REQUIRED ACTION:
Print the entries verbatim, leaving out the images they contain.

[Source records]
+ + +
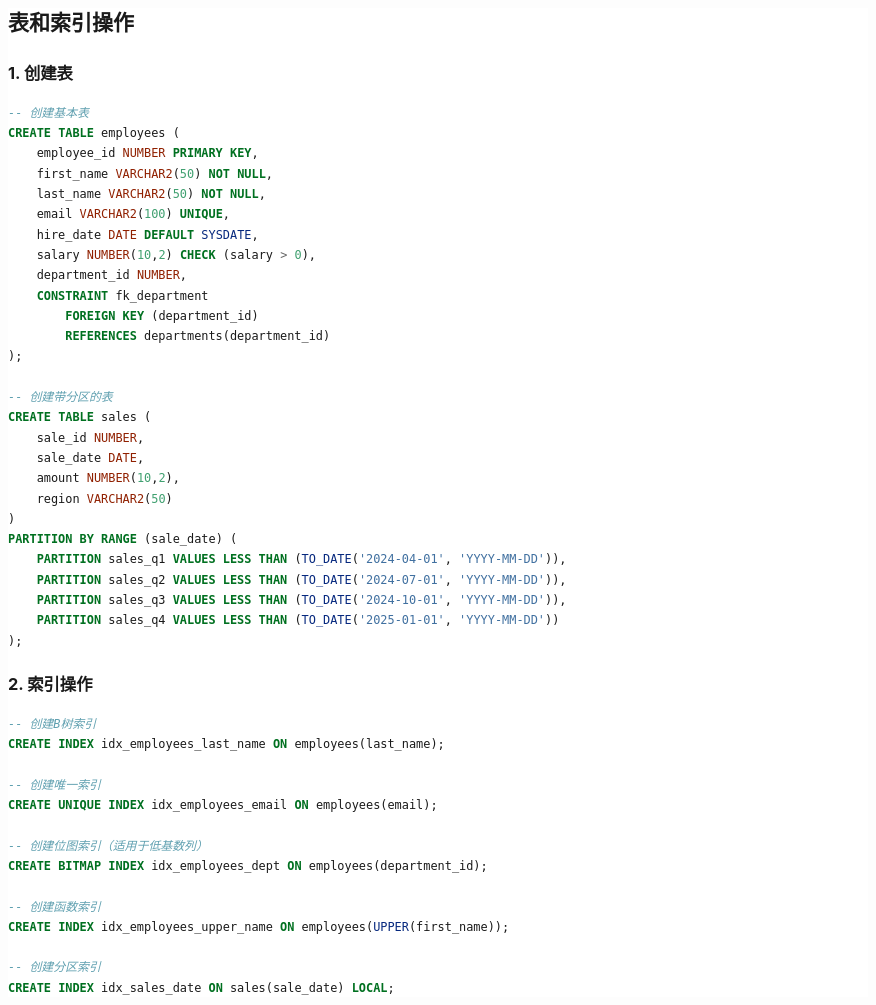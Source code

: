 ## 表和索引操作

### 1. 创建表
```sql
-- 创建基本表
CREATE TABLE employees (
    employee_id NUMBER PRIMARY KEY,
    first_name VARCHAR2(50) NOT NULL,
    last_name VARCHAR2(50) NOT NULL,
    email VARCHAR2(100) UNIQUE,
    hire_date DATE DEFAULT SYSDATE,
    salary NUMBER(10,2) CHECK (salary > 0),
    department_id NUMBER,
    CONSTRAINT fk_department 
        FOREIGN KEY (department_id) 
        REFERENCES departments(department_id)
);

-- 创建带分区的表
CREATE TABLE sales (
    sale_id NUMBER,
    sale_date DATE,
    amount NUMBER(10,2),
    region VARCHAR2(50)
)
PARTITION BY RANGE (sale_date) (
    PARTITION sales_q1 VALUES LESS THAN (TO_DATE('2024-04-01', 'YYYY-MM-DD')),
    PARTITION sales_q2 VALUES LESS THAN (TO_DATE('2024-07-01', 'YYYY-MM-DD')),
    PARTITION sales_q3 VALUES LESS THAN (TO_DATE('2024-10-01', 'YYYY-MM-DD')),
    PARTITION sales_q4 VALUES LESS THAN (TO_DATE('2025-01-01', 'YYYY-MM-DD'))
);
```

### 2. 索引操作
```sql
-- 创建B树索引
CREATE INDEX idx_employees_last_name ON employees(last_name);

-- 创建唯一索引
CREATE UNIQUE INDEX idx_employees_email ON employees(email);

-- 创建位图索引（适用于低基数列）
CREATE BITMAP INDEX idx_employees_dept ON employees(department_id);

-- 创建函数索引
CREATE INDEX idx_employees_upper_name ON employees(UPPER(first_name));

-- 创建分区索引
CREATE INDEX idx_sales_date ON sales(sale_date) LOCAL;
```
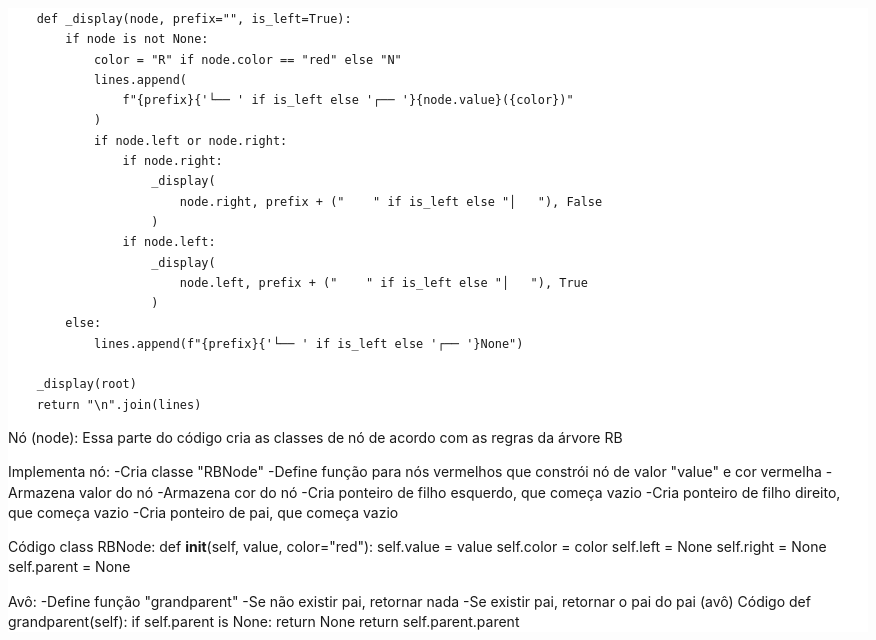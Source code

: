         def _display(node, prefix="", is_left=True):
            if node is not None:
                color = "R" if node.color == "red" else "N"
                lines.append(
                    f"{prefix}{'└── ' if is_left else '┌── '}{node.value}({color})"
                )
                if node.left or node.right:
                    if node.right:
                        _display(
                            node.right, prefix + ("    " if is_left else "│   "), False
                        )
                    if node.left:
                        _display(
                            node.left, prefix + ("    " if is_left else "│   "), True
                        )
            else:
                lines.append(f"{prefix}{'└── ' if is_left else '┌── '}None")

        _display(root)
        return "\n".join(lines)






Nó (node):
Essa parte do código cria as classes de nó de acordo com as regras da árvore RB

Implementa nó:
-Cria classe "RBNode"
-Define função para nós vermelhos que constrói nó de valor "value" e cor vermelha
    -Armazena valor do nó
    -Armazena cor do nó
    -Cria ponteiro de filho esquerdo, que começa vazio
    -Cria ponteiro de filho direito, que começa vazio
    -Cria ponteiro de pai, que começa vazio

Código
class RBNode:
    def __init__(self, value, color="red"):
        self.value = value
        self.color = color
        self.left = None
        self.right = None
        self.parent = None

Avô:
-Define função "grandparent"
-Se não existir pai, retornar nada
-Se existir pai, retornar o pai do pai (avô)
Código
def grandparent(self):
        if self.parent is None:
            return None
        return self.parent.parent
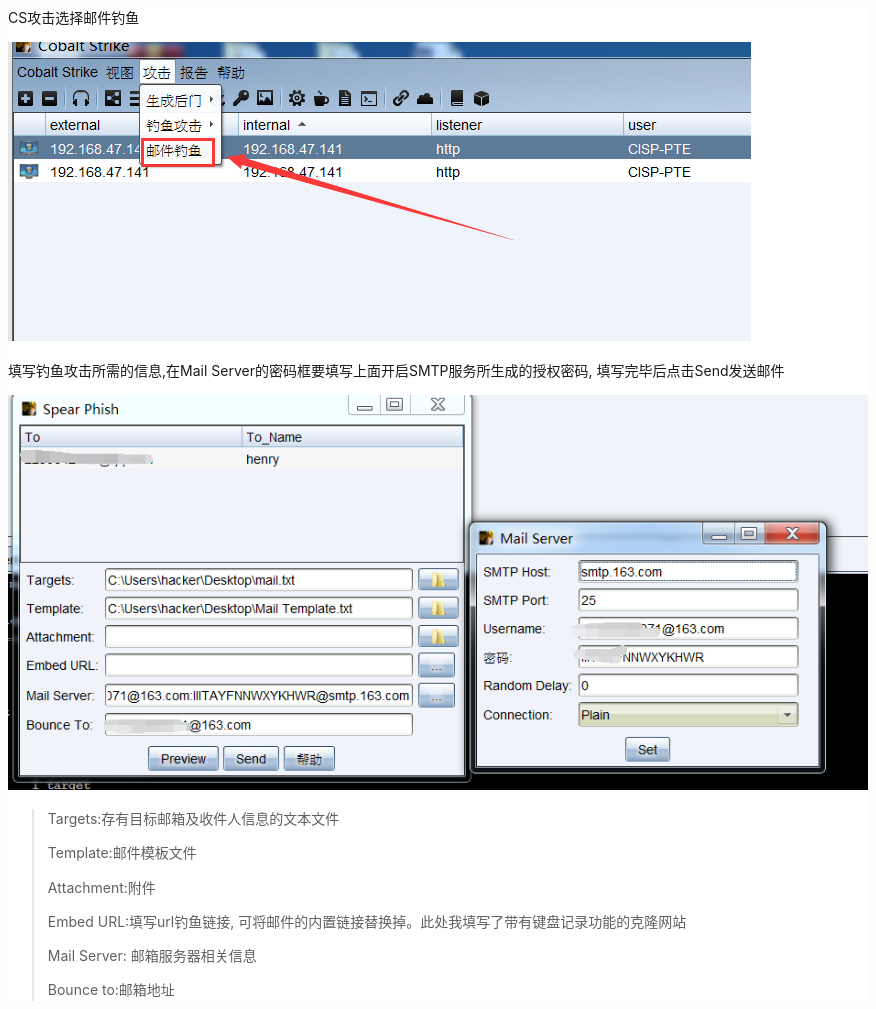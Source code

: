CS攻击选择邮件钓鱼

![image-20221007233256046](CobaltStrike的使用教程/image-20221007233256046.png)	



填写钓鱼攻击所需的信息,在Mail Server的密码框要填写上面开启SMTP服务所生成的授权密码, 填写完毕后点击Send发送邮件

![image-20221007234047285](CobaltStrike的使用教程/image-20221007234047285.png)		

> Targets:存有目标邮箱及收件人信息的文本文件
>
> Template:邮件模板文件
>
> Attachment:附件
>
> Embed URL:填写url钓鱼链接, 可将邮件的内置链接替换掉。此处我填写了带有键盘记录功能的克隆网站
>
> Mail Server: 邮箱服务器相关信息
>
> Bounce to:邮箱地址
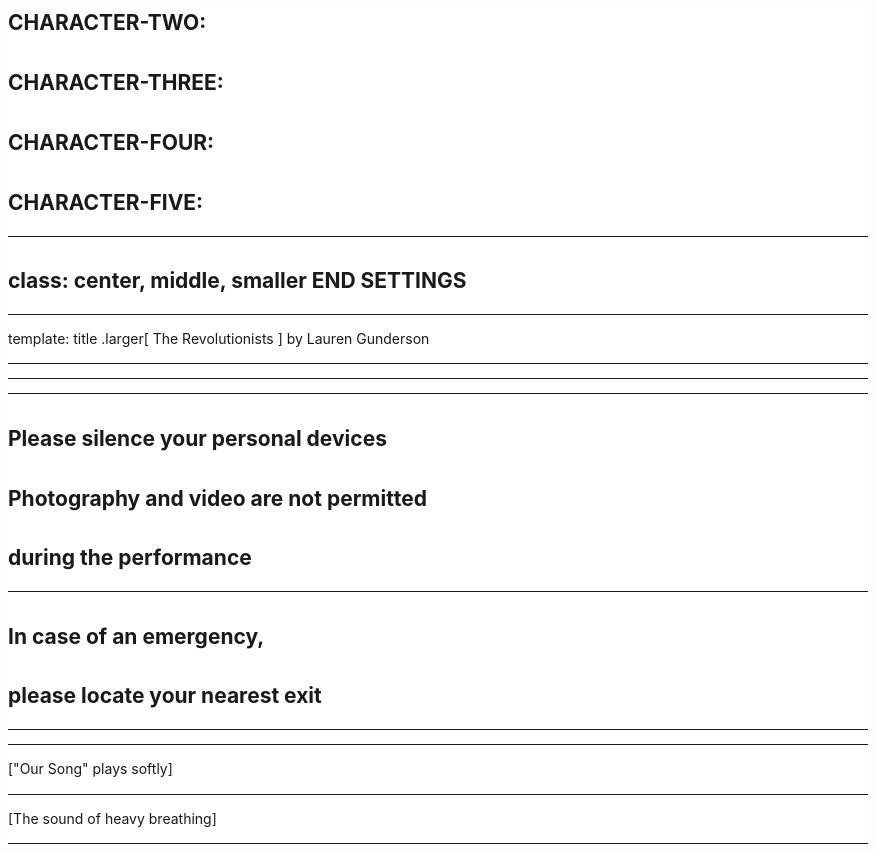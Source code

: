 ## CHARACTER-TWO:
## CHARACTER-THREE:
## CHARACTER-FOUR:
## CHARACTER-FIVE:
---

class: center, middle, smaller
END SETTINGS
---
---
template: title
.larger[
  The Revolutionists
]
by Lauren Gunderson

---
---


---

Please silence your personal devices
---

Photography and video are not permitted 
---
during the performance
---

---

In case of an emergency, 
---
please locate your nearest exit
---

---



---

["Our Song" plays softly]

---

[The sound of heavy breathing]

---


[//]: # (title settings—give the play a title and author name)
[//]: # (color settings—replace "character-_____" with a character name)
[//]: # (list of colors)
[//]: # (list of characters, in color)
+ + +
WRITTEN ANSWER:
Source code

: ## 表和索引操作

### 1. 创建表
```sql
-- 创建基本表
CREATE TABLE employees (
    employee_id NUMBER PRIMARY KEY,
    first_name VARCHAR2(50) NOT NULL,
    last_name VARCHAR2(50) NOT NULL,
    email VARCHAR2(100) UNIQUE,
    hire_date DATE DEFAULT SYSDATE,
    salary NUMBER(10,2) CHECK (salary > 0),
    department_id NUMBER,
    CONSTRAINT fk_department 
        FOREIGN KEY (department_id) 
        REFERENCES departments(department_id)
);

-- 创建带分区的表
CREATE TABLE sales (
    sale_id NUMBER,
    sale_date DATE,
    amount NUMBER(10,2),
    region VARCHAR2(50)
)
PARTITION BY RANGE (sale_date) (
    PARTITION sales_q1 VALUES LESS THAN (TO_DATE('2024-04-01', 'YYYY-MM-DD')),
    PARTITION sales_q2 VALUES LESS THAN (TO_DATE('2024-07-01', 'YYYY-MM-DD')),
    PARTITION sales_q3 VALUES LESS THAN (TO_DATE('2024-10-01', 'YYYY-MM-DD')),
    PARTITION sales_q4 VALUES LESS THAN (TO_DATE('2025-01-01', 'YYYY-MM-DD'))
);
```

### 2. 索引操作
```sql
-- 创建B树索引
CREATE INDEX idx_employees_last_name ON employees(last_name);

-- 创建唯一索引
CREATE UNIQUE INDEX idx_employees_email ON employees(email);

-- 创建位图索引（适用于低基数列）
CREATE BITMAP INDEX idx_employees_dept ON employees(department_id);

-- 创建函数索引
CREATE INDEX idx_employees_upper_name ON employees(UPPER(first_name));

-- 创建分区索引
CREATE INDEX idx_sales_date ON sales(sale_date) LOCAL;
```
Source code

:         def _display(node, prefix="", is_left=True):
            if node is not None:
                color = "R" if node.color == "red" else "N"
                lines.append(
                    f"{prefix}{'└── ' if is_left else '┌── '}{node.value}({color})"
                )
                if node.left or node.right:
                    if node.right:
                        _display(
                            node.right, prefix + ("    " if is_left else "│   "), False
                        )
                    if node.left:
                        _display(
                            node.left, prefix + ("    " if is_left else "│   "), True
                        )
            else:
                lines.append(f"{prefix}{'└── ' if is_left else '┌── '}None")

        _display(root)
        return "\n".join(lines)






Nó (node):
Essa parte do código cria as classes de nó de acordo com as regras da árvore RB

Implementa nó:
-Cria classe "RBNode"
-Define função para nós vermelhos que constrói nó de valor "value" e cor vermelha
    -Armazena valor do nó
    -Armazena cor do nó
    -Cria ponteiro de filho esquerdo, que começa vazio
    -Cria ponteiro de filho direito, que começa vazio
    -Cria ponteiro de pai, que começa vazio

Código
class RBNode:
    def __init__(self, value, color="red"):
        self.value = value
        self.color = color
        self.left = None
        self.right = None
        self.parent = None

Avô:
-Define função "grandparent"
-Se não existir pai, retornar nada
-Se existir pai, retornar o pai do pai (avô)
Código
def grandparent(self):
        if self.parent is None:
            return None
        return self.parent.parent
Source code

:CS攻击选择邮件钓鱼

![image-20221007233256046](CobaltStrike的使用教程/image-20221007233256046.png)	



填写钓鱼攻击所需的信息,在Mail Server的密码框要填写上面开启SMTP服务所生成的授权密码, 填写完毕后点击Send发送邮件

![image-20221007234047285](CobaltStrike的使用教程/image-20221007234047285.png)		

> Targets:存有目标邮箱及收件人信息的文本文件
>
> Template:邮件模板文件
>
> Attachment:附件
>
> Embed URL:填写url钓鱼链接, 可将邮件的内置链接替换掉。此处我填写了带有键盘记录功能的克隆网站
>
> Mail Server: 邮箱服务器相关信息
>
> Bounce to:邮箱地址
Source code

: ## CHARACTER-TWO:
## CHARACTER-THREE:
## CHARACTER-FOUR:
## CHARACTER-FIVE:
---

class: center, middle, smaller
END SETTINGS
---
---
template: title
.larger[
  The Revolutionists
]
by Lauren Gunderson

---
---


---

Please silence your personal devices
---

Photography and video are not permitted 
---
during the performance
---

---

In case of an emergency, 
---
please locate your nearest exit
---

---



---

["Our Song" plays softly]

---

[The sound of heavy breathing]

---


[//]: # (title settings—give the play a title and author name)
[//]: # (color settings—replace "character-_____" with a character name)
[//]: # (list of colors)
[//]: # (list of characters, in color)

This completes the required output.